Modern advance in the study of Renaissance historiography has concentrated mainly on Italy; the application of its results to English Renaissance historiography and literature has been curiously long delayed. This is strange, since the tracing of rhetorical themes in the English Renaissance has grown in recent years into a formidable output of studies. In this enthusiasm for rhetoric it seems to have been forgotten that history as developed in the Italian Renaissance was itself a branch of rhetoric allied to moral philosophy; that arising out of the emphasis on history there arose new schools of historical thought which transformed the old assumptions; that of all the Renaissance themes adopted in England in the sixteenth century the new emphasis on history was one of the most prominent. In England the old style of chronicle history still held the field throughout the century though humanist influences came flowing in. Hall and Holinshed are chroniclers; a humanist educator, like Ascham, advises study of ancient historians for their style, and Thomas Elyot in The Governour and Walter Raleigh in his History of the World quote Cicero on the moral value of history. Humanist emphasis on exemplarism—on history as moral philosophy teaching right conduct by taking historical personages as examples of virtues and vices (this was of course also a medieval tradition)—was taken for granted, and humanist imitation of ancient historians flourished. How far the more advanced types of critical historical thinking really penetrated English theory or practice in the period is a moot question.

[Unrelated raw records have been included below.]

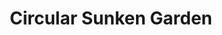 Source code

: ---
pid: VP67
title: Circular Sunken Garden
location_transcription: Chelten & Wayne
zipcode: '19144'
outside_phl: 
neighborhood: Germantown
age: '72'
age_range: 70+
instagram: 
image_file_name: VP_67.jpg
proposal_transcription: |-
  [Art Materials for Kids]


  [Words of inspiration]
topic: Art,Uplifting,Youth
topic_summary: 0, 0, 0
type: Garden,Interactive
keywords_other: sunken garden, Chelten & Wayne, art materials
credit: Ruth ruthseeley@givewings.com
image_labels: 
twitter: 
facebook: 
permalink: "/monuments/vp67/"
layout: item-page
--- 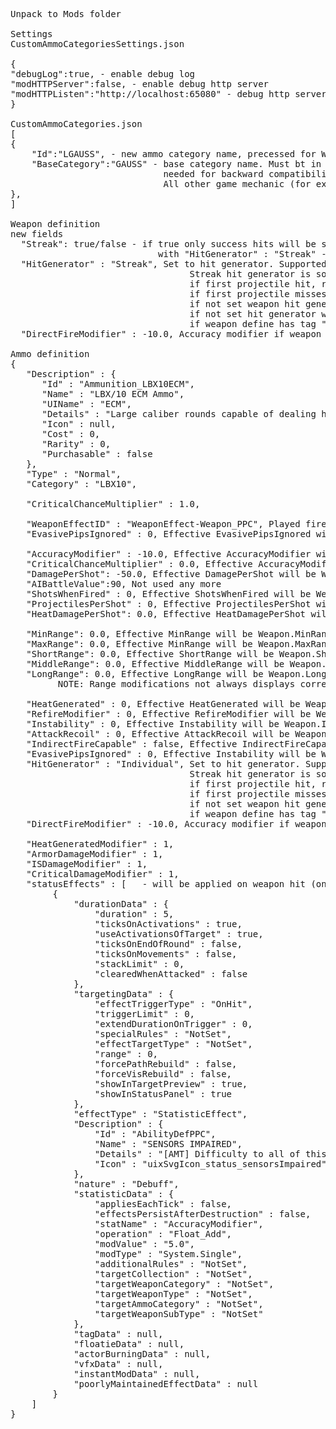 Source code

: <pre>
Unpack to Mods folder

Settings 
CustomAmmoCategoriesSettings.json

{
"debugLog":true, - enable debug log 
"modHTTPServer":false, - enable debug http server
"modHTTPListen":"http://localhost:65080" - debug http server url, if enabled
}

CustomAmmoCategories.json
[
{
	"Id":"LGAUSS", - new ammo category name, precessed for WeaponDef.AmmoCategory and AmmunitionDef.Category fields, using it in other AmmoCategory field will lead load error
	"BaseCategory":"GAUSS" - base category name. Must bt in (AC2/AC5/AC10/AC20/GAUSS/Flamer/AMS/MG/SRM/LRM), 
	                         needed for backward compatibility. 
							 All other game mechanic (for example status effect targeting), except ammo count in battle and mech validator in mech lab will use this value.
},
]

Weapon definition
new fields
  "Streak": true/false - if true only success hits will be shown, ammo decremental and heat generation will be based on success hits. 
							with "HitGenerator" : "Streak" - will be true streak effect all-hit-or-no-fire
  "HitGenerator" : "Streak", Set to hit generator. Supported values ("Individual"/"Cluster"/"Streak"). 
                                  Streak hit generator is sort of cluster, 
								  if first projectile hit, rest hit too (location distribution as cluster hit generator),
								  if first projectile misses, rest misses too
								  if not set weapon hit generator will be used.
								  if not set hit generator will be choosed by weapon type.
								  if weapon define has tag "wr-clustered_shots", "Cluster" hit generator will be forced. 
  "DirectFireModifier" : -10.0, Accuracy modifier if weapon can strike directly

Ammo definition
{
   "Description" : {
      "Id" : "Ammunition_LBX10ECM",
      "Name" : "LBX/10 ECM Ammo",
      "UIName" : "ECM",
      "Details" : "Large caliber rounds capable of dealing heavy damage, and designed to be used in an LBX/10.",
      "Icon" : null,
      "Cost" : 0,
      "Rarity" : 0,
      "Purchasable" : false
   },
   "Type" : "Normal",
   "Category" : "LBX10", 
      
   "CriticalChanceMultiplier" : 1.0,
   
   "WeaponEffectID" : "WeaponEffect-Weapon_PPC", Played fire effect can be set in ammo definition, for example this LBX AC10 will fire as PPC if ECM ammo is choosed
   "EvasivePipsIgnored" : 0, Effective EvasivePipsIgnored will be Weapon.EvasivePipsIgnored + Ammo.EvasivePipsIgnored (current weapon status effects will be used too)
   
   "AccuracyModifier" : -10.0, Effective AccuracyModifier will be Weapon.AccuracyModifier + Ammo.AccuracyModifier (current weapon status effects will be used too)
   "CriticalChanceMultiplier" : 0.0, Effective AccuracyModifier will be Weapon.CriticalChanceMultiplier + Ammo.CriticalChanceMultiplier (current weapon status effects will be used too)
   "DamagePerShot": -50.0, Effective DamagePerShot will be Weapon.DamagePerShot + Ammo.DamagePerShot (current weapon status effects will be used too)
   "AIBattleValue":90, Not used any more
   "ShotsWhenFired" : 0, Effective ShotsWhenFired will be Weapon.ShotsWhenFired + Ammo.ShotsWhenFired (current weapon status effects will be used too)
   "ProjectilesPerShot" : 0, Effective ProjectilesPerShot will be Weapon.ProjectilesPerShot + Ammo.ProjectilesPerShot (current weapon status effects will be used too)
   "HeatDamagePerShot": 0.0, Effective HeatDamagePerShot will be Weapon.HeatDamagePerShot + Ammo.HeatDamagePerShot (current weapon status effects will be used too)
       
   "MinRange": 0.0, Effective MinRange will be Weapon.MinRange + Ammo.MinRange (current weapon status effects will be used too)
   "MaxRange": 0.0, Effective MinRange will be Weapon.MaxRange + Ammo.MaxRange (current weapon status effects will be used too)
   "ShortRange": 0.0, Effective ShortRange will be Weapon.ShortRange + Ammo.ShortRange (current weapon status effects will be used too)
   "MiddleRange": 0.0, Effective MiddleRange will be Weapon.MiddleRange + Ammo.MiddleRange (current weapon status effects will be used too)
   "LongRange": 0.0, Effective LongRange will be Weapon.LongRange + Ammo.LongRange (current weapon status effects will be used too)
         NOTE: Range modifications not always displays correctly while viewing shooting arc, but hit chance and possibility calculated normally. 
		 
   "HeatGenerated" : 0, Effective HeatGenerated will be Weapon.HeatGenerated + Ammo.HeatGenerated (current weapon status effects will be used too)
   "RefireModifier" : 0, Effective RefireModifier will be Weapon.RefireModifier + Ammo.RefireModifier (current weapon status effects will be used too)
   "Instability" : 0, Effective Instability will be Weapon.Instability + Ammo.Instability (current weapon status effects will be used too)
   "AttackRecoil" : 0, Effective AttackRecoil will be Weapon.AttackRecoil + Ammo.AttackRecoil
   "IndirectFireCapable" : false, Effective IndirectFireCapable will be taken from ammo. If not set in ammo define, weapon value will be used
   "EvasivePipsIgnored" : 0, Effective Instability will be Weapon.EvasivePipsIgnored + Ammo.EvasivePipsIgnored (current weapon status effects will be used too)
   "HitGenerator" : "Individual", Set to hit generator. Supported values ("Individual"/"Cluster"/"Streak"). 
                                  Streak hit generator is sort of cluster, 
								  if first projectile hit, rest hit too (location distribution as cluster hit generator),
								  if first projectile misses, rest misses too
								  if not set weapon hit generator will be used.
								  if weapon define has tag "wr-clustered_shots", "Cluster" hit generator will be forced. 
   "DirectFireModifier" : -10.0, Accuracy modifier if weapon can strike directly
   
   "HeatGeneratedModifier" : 1,
   "ArmorDamageModifier" : 1,
   "ISDamageModifier" : 1,
   "CriticalDamageModifier" : 1,
   "statusEffects" : [   - will be applied on weapon hit (only "OnHit" effectTriggerType)
        {
            "durationData" : {
                "duration" : 5,
                "ticksOnActivations" : true,
                "useActivationsOfTarget" : true,
                "ticksOnEndOfRound" : false,
                "ticksOnMovements" : false,
                "stackLimit" : 0,
                "clearedWhenAttacked" : false
            },
            "targetingData" : {
                "effectTriggerType" : "OnHit",
                "triggerLimit" : 0,
                "extendDurationOnTrigger" : 0,
                "specialRules" : "NotSet",
                "effectTargetType" : "NotSet",
                "range" : 0,
                "forcePathRebuild" : false,
                "forceVisRebuild" : false,
                "showInTargetPreview" : true,
                "showInStatusPanel" : true
            },
            "effectType" : "StatisticEffect",
            "Description" : {
                "Id" : "AbilityDefPPC",
                "Name" : "SENSORS IMPAIRED",
                "Details" : "[AMT] Difficulty to all of this unit's attacks until its next activation.",
                "Icon" : "uixSvgIcon_status_sensorsImpaired"
            },
            "nature" : "Debuff",
            "statisticData" : {
                "appliesEachTick" : false,
                "effectsPersistAfterDestruction" : false,
                "statName" : "AccuracyModifier",
                "operation" : "Float_Add",
                "modValue" : "5.0",
                "modType" : "System.Single",
                "additionalRules" : "NotSet",
                "targetCollection" : "NotSet",
                "targetWeaponCategory" : "NotSet",
                "targetWeaponType" : "NotSet",
                "targetAmmoCategory" : "NotSet",
                "targetWeaponSubType" : "NotSet"
            },
            "tagData" : null,
            "floatieData" : null,
            "actorBurningData" : null,
            "vfxData" : null,
            "instantModData" : null,
            "poorlyMaintainedEffectData" : null
        }
    ]
}
</pre>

In his lectures at Toronto, now published as The Race of Time, Herschel Baker attacks the subject of English Renaissance historiography through studying three main themes, illustrated from a very wide range of reading. Among the many historians discussed or quoted are Holinshed, Speed, Camden, Selden, Thomas More, Cotton, Hakewill, Raleigh, Francis Bacon, and Milton. First he emphasizes that the Renaissance historian was concerned to find the “truth” of history when it followed, since truths differed from opinions, that history tended to be strongly propagandist. Next he proves that the exemplarist view of history was dominant. Finally he discusses the “Form of History” and finds that there was a growing dissatisfaction with traditional historical methods and a search for new approaches. He has skillfully organized his rich material to make these three points, and the points themselves are well chosen and fundamental.

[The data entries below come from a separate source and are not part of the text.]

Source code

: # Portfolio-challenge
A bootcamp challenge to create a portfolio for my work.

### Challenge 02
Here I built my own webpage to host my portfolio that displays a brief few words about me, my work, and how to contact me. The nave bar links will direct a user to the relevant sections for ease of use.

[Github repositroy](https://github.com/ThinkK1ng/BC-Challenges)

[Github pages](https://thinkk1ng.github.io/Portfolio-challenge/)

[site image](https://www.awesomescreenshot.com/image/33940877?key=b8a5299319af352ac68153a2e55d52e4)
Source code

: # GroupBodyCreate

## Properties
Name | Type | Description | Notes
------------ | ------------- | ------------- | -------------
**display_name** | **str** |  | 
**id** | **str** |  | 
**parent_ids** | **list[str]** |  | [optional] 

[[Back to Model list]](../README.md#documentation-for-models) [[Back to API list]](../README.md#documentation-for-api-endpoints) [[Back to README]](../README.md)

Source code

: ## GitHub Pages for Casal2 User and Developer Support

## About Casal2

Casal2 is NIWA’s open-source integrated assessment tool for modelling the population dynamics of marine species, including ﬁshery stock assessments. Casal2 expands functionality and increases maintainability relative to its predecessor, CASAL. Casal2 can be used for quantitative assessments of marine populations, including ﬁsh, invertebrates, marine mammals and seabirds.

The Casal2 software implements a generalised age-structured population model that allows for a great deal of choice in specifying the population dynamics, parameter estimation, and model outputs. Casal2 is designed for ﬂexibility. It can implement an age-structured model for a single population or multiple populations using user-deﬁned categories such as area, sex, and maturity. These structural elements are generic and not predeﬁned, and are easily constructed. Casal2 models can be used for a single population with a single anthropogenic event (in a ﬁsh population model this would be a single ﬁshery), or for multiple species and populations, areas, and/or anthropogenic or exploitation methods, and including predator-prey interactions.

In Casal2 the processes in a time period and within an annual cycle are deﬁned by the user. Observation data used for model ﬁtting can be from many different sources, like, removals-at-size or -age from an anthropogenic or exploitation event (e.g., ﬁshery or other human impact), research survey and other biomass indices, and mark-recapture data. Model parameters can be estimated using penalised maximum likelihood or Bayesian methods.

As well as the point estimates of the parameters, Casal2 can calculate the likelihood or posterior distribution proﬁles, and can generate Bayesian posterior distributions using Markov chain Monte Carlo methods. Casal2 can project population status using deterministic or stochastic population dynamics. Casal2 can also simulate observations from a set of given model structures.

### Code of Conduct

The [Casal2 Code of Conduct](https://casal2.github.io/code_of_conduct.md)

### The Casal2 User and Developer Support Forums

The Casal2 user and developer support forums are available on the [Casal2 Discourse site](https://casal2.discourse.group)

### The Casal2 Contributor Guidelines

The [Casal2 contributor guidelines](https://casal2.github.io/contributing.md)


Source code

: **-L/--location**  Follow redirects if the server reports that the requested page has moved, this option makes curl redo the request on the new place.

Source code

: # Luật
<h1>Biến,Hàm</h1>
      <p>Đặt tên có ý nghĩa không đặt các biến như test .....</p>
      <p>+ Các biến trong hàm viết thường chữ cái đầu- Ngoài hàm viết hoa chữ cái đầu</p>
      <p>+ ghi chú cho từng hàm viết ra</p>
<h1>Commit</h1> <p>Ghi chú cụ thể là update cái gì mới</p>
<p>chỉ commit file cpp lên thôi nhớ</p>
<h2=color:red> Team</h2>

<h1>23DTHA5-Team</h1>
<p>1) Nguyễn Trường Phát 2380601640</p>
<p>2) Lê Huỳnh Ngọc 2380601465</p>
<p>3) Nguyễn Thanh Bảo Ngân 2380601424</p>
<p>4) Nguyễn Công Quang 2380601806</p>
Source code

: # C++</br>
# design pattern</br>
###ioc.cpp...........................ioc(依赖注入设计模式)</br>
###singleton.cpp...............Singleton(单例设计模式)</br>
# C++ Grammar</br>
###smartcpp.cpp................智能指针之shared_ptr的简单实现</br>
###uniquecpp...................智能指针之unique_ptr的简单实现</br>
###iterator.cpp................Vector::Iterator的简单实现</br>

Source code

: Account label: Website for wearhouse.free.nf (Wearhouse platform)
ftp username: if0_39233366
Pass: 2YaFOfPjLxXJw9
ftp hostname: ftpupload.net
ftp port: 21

THE “TRUTH” OF HISTORY which had to be set forth under the Tudor dynasty was the truth of the providential rise to power of the Tudors. All English chronicles must move towards this end; if they deviated from it, the censorship stepped in. We hardly yet realize the power of the censorship in Tudor England; as applied to history writing it was devastating; Baker mentions the case of Fulke Greville, who aspired to write a history of the reign of Elizabeth but was denied access to the records by Cecil. The great official propagandist history was John Foxe’s Acts and Monuments, basically a chronicle history adapted from Eusebius’s history of the Church to the Tudor Protestant Reformation. Foxe’s book was chained in churches as compulsory reading for loyal church goers. All history, ancient or modern, could be suspect of “taxing the present state,” as Ben Jonson put it. It might be illuminating to compare the English historical output with that in contemporary France where the unsettled and chaotic situation actually allowed of far more freedom of expression; there was no counterpart in England to that mass of fairly outspoken memoirs which make the sources for French history of the period almost embarrassingly profuse.

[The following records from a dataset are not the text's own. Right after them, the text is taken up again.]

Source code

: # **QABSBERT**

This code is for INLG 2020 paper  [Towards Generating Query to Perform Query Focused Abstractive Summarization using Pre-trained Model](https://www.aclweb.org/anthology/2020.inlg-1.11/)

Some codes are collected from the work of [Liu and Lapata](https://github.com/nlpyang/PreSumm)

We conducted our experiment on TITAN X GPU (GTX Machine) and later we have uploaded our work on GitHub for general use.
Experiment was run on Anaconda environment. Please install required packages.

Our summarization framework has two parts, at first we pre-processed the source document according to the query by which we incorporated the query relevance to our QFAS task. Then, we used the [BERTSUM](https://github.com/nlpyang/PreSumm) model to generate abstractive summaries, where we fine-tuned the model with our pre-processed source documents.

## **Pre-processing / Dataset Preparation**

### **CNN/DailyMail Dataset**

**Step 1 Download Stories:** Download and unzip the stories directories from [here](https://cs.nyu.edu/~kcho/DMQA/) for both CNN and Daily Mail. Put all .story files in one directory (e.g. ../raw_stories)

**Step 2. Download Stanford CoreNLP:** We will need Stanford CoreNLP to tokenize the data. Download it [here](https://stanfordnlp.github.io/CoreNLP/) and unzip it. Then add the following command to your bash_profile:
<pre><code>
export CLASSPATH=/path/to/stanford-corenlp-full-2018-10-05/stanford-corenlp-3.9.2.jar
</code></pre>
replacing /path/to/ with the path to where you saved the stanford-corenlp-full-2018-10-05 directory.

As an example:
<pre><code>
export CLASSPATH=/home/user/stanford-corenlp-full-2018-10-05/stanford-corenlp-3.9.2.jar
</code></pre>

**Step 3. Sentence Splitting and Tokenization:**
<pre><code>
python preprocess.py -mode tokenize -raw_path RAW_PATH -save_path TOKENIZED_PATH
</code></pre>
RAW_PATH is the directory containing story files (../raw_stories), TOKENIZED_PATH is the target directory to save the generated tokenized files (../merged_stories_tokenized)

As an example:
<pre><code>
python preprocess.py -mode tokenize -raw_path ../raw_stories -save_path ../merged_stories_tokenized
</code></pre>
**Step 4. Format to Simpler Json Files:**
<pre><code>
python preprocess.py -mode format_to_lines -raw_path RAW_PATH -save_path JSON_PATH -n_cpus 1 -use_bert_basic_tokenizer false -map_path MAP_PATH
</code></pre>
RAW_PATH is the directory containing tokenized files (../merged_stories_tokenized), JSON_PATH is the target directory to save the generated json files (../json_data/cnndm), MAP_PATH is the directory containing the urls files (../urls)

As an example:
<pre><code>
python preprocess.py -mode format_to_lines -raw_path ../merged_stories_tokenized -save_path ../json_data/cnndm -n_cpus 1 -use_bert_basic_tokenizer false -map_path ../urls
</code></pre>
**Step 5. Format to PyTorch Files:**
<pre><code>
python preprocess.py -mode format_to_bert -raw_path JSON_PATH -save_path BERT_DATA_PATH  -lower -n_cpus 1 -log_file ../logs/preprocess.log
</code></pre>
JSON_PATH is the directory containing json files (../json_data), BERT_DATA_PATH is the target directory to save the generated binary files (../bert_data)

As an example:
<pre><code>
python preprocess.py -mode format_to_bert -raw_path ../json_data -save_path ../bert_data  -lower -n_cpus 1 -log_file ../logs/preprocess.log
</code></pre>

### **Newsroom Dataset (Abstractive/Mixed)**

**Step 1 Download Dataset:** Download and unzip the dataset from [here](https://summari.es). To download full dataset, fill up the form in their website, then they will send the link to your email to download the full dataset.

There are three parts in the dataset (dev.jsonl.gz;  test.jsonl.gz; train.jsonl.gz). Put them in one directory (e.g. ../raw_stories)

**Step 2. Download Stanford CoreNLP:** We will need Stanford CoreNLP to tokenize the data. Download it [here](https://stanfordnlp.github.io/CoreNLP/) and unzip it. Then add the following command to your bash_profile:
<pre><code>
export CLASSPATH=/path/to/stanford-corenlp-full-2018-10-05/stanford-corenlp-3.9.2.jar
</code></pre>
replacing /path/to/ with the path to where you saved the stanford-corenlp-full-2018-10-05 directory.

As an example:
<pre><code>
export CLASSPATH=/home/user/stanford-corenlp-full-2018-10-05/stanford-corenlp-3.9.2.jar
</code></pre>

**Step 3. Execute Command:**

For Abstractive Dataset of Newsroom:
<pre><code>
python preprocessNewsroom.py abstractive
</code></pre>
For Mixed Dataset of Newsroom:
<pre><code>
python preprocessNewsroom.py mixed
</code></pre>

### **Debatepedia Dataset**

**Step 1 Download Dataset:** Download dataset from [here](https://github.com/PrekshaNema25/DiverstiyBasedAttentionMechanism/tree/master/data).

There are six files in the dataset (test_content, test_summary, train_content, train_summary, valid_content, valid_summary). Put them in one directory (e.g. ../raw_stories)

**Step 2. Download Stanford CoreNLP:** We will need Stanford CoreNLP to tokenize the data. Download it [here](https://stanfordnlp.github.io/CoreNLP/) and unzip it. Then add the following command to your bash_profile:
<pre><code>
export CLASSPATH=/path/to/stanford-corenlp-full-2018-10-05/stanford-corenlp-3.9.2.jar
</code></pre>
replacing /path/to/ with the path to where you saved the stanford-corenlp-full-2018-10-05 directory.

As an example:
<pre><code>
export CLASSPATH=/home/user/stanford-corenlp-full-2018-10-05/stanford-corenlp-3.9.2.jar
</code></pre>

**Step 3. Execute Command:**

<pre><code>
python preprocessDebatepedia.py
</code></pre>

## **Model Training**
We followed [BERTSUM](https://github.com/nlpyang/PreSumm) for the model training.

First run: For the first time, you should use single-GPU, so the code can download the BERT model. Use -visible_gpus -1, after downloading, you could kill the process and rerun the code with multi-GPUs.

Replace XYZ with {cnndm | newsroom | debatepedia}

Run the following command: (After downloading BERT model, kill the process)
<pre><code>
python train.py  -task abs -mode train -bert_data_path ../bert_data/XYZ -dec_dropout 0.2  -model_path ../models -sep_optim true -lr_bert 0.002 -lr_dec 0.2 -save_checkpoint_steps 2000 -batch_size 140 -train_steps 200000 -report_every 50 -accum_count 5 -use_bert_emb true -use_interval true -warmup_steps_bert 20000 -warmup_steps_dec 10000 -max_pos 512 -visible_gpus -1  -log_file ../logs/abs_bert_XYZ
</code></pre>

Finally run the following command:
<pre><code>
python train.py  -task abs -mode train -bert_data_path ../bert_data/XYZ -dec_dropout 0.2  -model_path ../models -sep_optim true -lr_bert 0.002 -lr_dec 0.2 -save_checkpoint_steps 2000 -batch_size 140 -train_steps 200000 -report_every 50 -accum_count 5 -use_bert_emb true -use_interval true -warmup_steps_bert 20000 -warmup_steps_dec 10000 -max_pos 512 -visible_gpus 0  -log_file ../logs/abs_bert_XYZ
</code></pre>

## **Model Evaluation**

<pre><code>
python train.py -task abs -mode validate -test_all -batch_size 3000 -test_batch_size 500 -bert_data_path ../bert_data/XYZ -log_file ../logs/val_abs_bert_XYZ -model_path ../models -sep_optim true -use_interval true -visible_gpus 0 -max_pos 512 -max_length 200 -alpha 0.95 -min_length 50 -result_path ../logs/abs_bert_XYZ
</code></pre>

Yet it was precisely that chaotic situation which they saw across the water that did much to reconcile Englishmen of many differing shades of religious opinion to the stability and order of their Tudor monarchy, made them willing to write propagandist history in its favor, not excluding those myths of its Trojan descent which Polydore Vergil had exploded as factually unsound. The compulsory propagandist history was not necessarily insincere; after all that other more famous Vergil presumably really believed in Augustus as a valuable stabilizing figure and was not insincere in weaving round him the Trojan myth on which the Tudor myth was modeled. Though from the historiographical point of view the question arises as to how far the supremacy of the monarchical idea and the subservience of history to it delayed the advent in England of more modernist and critical approaches to history.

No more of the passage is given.